Data for this task section start

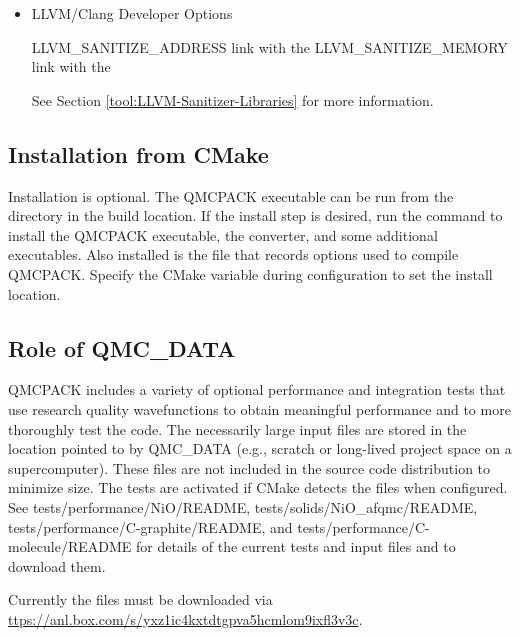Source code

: \begin{itemize}
\item LLVM/Clang Developer Options\\
\begin{shade}
LLVM_SANITIZE_ADDRESS     link with the %
LLVM_SANITIZE_MEMORY      link with the %
\end{shade}

See Section \ref{tool:LLVM-Sanitizer-Libraries} for more information.
\end{itemize}

\subsection{Installation from CMake}
Installation is optional. The QMCPACK executable can be run from the  directory in the build location.
If the install step is desired, run the  command to install the QMCPACK executable, the converter,
and some additional executables.
Also installed is the  file that records options used to compile QMCPACK.
Specify the  CMake variable during configuration to set the install location.


\subsection{Role of QMC\_DATA}
QMCPACK includes a variety of optional performance and integration
tests that use research quality wavefunctions to obtain meaningful
performance and to more thoroughly test the code. The necessarily
large input files are stored in the location pointed to by QMC\_DATA (e.g., scratch or long-lived project space on a supercomputer). These
files are not included in the source code distribution to minimize
size. The tests are activated if CMake detects the files when
configured. See tests/performance/NiO/README,
tests/solids/NiO\_afqmc/README, tests/performance/C-graphite/README, and tests/performance/C-molecule/README
for details of the current tests and input files and to download them.

Currently the files must be downloaded via
\url{ttps://anl.box.com/s/yxz1ic4kxtdtgpva5hcmlom9ixfl3v3c}.


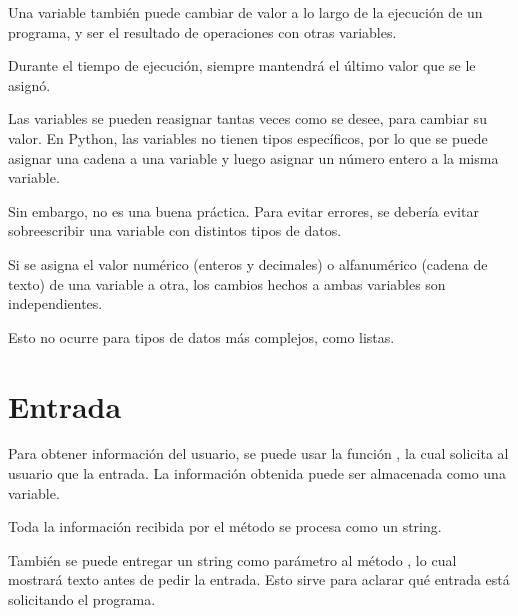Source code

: Una variable también puede cambiar de valor a lo largo de la ejecución de un programa, y ser el resultado de operaciones con otras variables.


Durante el tiempo de ejecución, siempre mantendrá el último valor que se le asignó.


Las variables se pueden reasignar tantas veces como se desee, para cambiar su valor. En Python, las variables no tienen tipos específicos, por lo que se puede asignar una cadena a una variable y luego asignar un número entero a la misma variable.


Sin embargo, no es una buena práctica. Para evitar errores, se debería evitar sobreescribir una variable con distintos tipos de datos.\smallskip

Si se asigna el valor numérico (enteros y decimales) o alfanumérico (cadena de texto) de una variable a otra, los cambios hechos a ambas variables son independientes.


Esto no ocurre para tipos de datos más complejos, como listas.

\section{Entrada}

Para obtener información del usuario, se puede usar la función , la cual solicita al usuario que la entrada. La información obtenida puede ser almacenada como una variable.


Toda la información recibida por el método  se procesa como un string.\smallskip

También se puede entregar un string como parámetro al método , lo cual mostrará texto antes de pedir la entrada. Esto sirve para aclarar qué entrada está solicitando el programa.


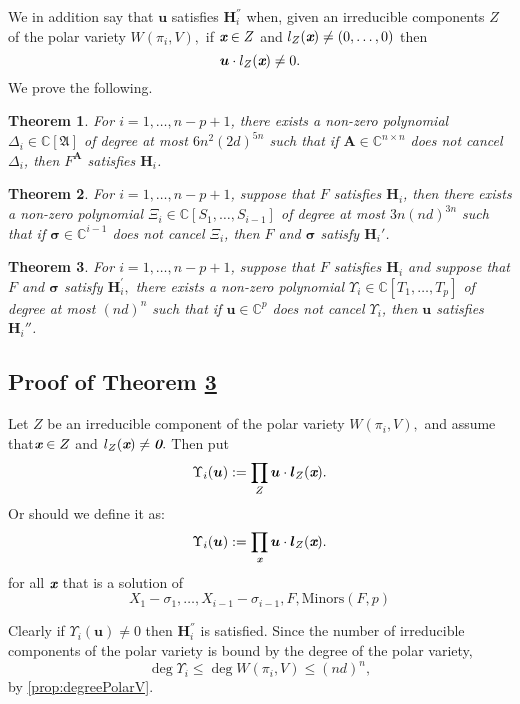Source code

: \documentclass[a4paper]{article}
\def\A{\mathfrak{A}}
\def\bz{\textit{\textbf{0}}}
\def\mA{{\bm A}}
\def\ub{{\bm u}}
\def\lb{{\bm l}}
\def\xb{\textit{\textbf{x}}}
\def\D{\Delta}
\def\minors{\textrm{Minors}(F,p)}
\def\C{\mathbb{C}}
\newtheorem{theorem}{Theorem}[section]
\begin{document}
\noindent 
We in addition say that $\bm u$ satisfies $\textbf{H}_i^{''}$ when, given an irreducible components $Z$ of the polar variety $W(\pi_i,V),$ if $\xb \in Z$ and $l_Z(\xb) \not = (0,\hdots,0)$ then 
\[
\ub \cdot l_Z(\xb) \not = 0.
\]
\noindent 
We prove the following.  
%
\begin{theorem}\label{theo:NoetherPositionG}
  For $i=1,\dots,n-p+1$, there exists a non-zero polynomial $\D_i\in\C[\A]$ of degree at most $6n^2(2d)^{5n}$ such that if $\mA \in
  \C^{n\times n}$ does not cancel $\D_i$, then
  $F^\mA$ satisfies $\textbf{H}_i$.
\end{theorem}
%
\begin{theorem}\label{theo:sigmaG}
  For $i=1,\dots,n-p+1$, suppose that $F$ satisfies $\textbf{H}_i$, then there exists a non-zero
  polynomial $\Xi_{i} \in \C[S_1,\dots,S_{i-1}]$ of degree at most
  $3n(nd)^{3n}$ such that if $\bm \sigma \in \C^{i-1}$ does not
  cancel $\Xi_{i}$, then $F$ and $\bm \sigma$ satisfy $\textbf{H}_i'$.
\end{theorem}
%
\begin{theorem}\label{the:u}
  For $i=1,\dots,n-p+1$, suppose that $F$ satisfies $\textbf{H}_i$ and suppose that $F$ and $\bm \sigma$ satisfy $\textbf{H}_i^{'},$ there exists a non-zero
  polynomial $\Upsilon_{i} \in \C[T_1,\dots,T_{p}]$ of degree at most $(nd)^{n}$ such that if $\bm u \in \C^{p}$ does not
  cancel $\Upsilon_{i}$, then $\bm u$ satisfies $\textbf{H}_i{''}$.
\end{theorem}
%

\subsection{Proof of Theorem \ref{the:u}}
Let $Z$ be an irreducible component of the polar variety $W(\pi_i,V),$ and assume that$\xb \in Z$ and $l_Z(\xb) \not = \bz.$ Then put
\[
\Upsilon_i(\ub) := \prod_{Z} \ub \cdot \lb_Z(\xb).
\]
Or should we define it as:
\[
\Upsilon_i(\ub) := \prod_{\xb} \ub \cdot \lb_Z(\xb).
\]
for all $\xb$ that is a solution of 
\begin{equation}\label{sys:minors}
X_1 - \sigma_1,\hdots,X_{i-1} - \sigma_{i-1}, F, \minors  
\end{equation}


Clearly if $\Upsilon_i(\ub) \not = 0$ then $\bm H_i^{''}$ is satisfied. Since the number of irreducible components of the polar variety is bound by the degree of the polar variety,
\[
\deg \Upsilon_i \leq \deg W(\pi_i,V) \leq (nd)^{n},
\]
by \ref{prop:degreePolarV}.
\end{document}
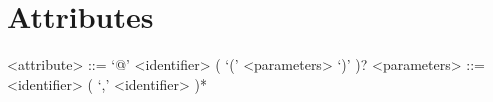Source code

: \section{Attributes}

\begin{grammar}

<attribute> ::= `@' <identifier> ( `(' <parameters> `)' )?
\alt <parameters> ::= <identifier> ( `,' <identifier> )*

\end{grammar}
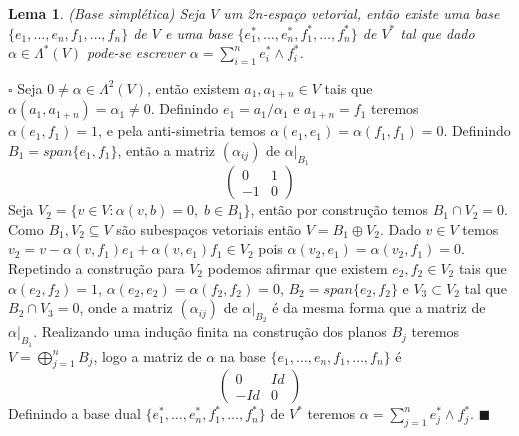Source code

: \documentclass[12pt]{book}
\newtheorem{lema}[teorema]{Lema}
\newenvironment{prova}[1]{$\square$ #1}{\hfill$\blacksquare$}
\begin{document}
	\begin{lema}
		(Base simplética) Seja $V$ um 2n-espaço vetorial, então existe uma base $\{ e_{1},\dots, e_{n}, f_{1},\dots, f_{n}\}$ de $V$ e uma base $\{e_{1}^{*}, \dots, e_{n}^{*}, f_{1}^{*}, \dots,f_{n}^{*}\}$ de $V^{*}$ tal que dado $\alpha \in \Lambda^{*}(V)$ pode-se escrever $\alpha = \sum_{i=1}^{n} e^{*}_{i}\wedge f^{*}_{i}$.
	\end{lema}
	\begin{prova}
		Seja $0\neq \alpha \in \Lambda^{2}(V) $, então existem $ a_{1}, a_{1+n} \in V $ tais que $\alpha(a_{1}, a_{1+n}) = \alpha_{1} \neq 0$. Definindo $e_{1} = a_{1}/\alpha_{1}$ e $a_{1+n} = f_{1}$ teremos $\alpha(e_{1}, f_{1}) = 1$, e pela anti-simetria temos $\alpha(e_{1}, e_{1}) = \alpha(f_{1}, f_{1}) = 0$. Definindo $B_{1}=span \{e_{1}, f_{1}\}$, então a matriz $(\alpha_{ij})$ de $\alpha|_{B_{1}}$
		$$
		\left(
		\begin{array}{cc}
		0 & 1
		\\
		-1 & 0
		\end{array}
		\right)
		$$
		Seja  $V_{2} = \{v \in V: \alpha(v, b) = 0,\; b \in B_{1}\}$, então por construção temos $B_{1} \cap V_{2} = 0$. Como $B_{1}, V_{2} \subseteq V$ são subespaços vetoriais então $V = B_{1}\oplus V_{2}$. Dado $v \in V$ temos $v_{2} =v- \alpha(v,f_{1})e_{1} +\alpha(v,e_{1})f_{1} \in V_{2}$ pois $\alpha(v_{2}, e_{1}) = \alpha(v_{2}, f_{1}) = 0$. Repetindo a construção para $V_{2}$ podemos afirmar que existem $e_{2}, f_{2} \in V_{2}$ tais que $\alpha(e_{2}, f_{2}) = 1$, $\alpha(e_{2}, e_{2}) = \alpha(f_{2}, f_{2}) = 0$, $B_{2} = span\{e_{2}, f_{2} \}$ e $V_{3} \subset V_{2}$ tal que $B_{2}\cap V_{3}=0$, onde a matriz $(\alpha_{ij})$ de $\alpha|_{B_{2}}$ é da mesma forma que a matriz de $\alpha|_{B_{1}}$. Realizando uma indução finita na construção dos planos $B_{j}$ teremos $V = \bigoplus_{j=1}^{n}B_{j}$, logo a matriz de $\alpha$ na base  $\{ e_{1},\dots, e_{n}, f_{1},\dots, f_{n}\}$ é
		$$
		\left(
		\begin{array}{cc}
		0 & Id
		\\
		-Id & 0
		\end{array}
		\right)
		$$
		Definindo a base dual $\{e_{1}^{*}, \dots, e_{n}^{*}, f_{1}^{*}, \dots,f_{n}^{*}\}$ de $V^{*}$ teremos $\alpha = \sum_{j=1}^{n}e_{j}^{*}\wedge f_{j}^{*}$.
	\end{prova}
	
\end{document}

Data for this task section end

Task instructions
Search the records for the word "minors" and copy every line where it occurs.

Task answer
\def\minors{\textrm{Minors}(F,p)}
\begin{equation}\label{sys:minors}
X_1 - \sigma_1,\hdots,X_{i-1} - \sigma_{i-1}, F, \minors  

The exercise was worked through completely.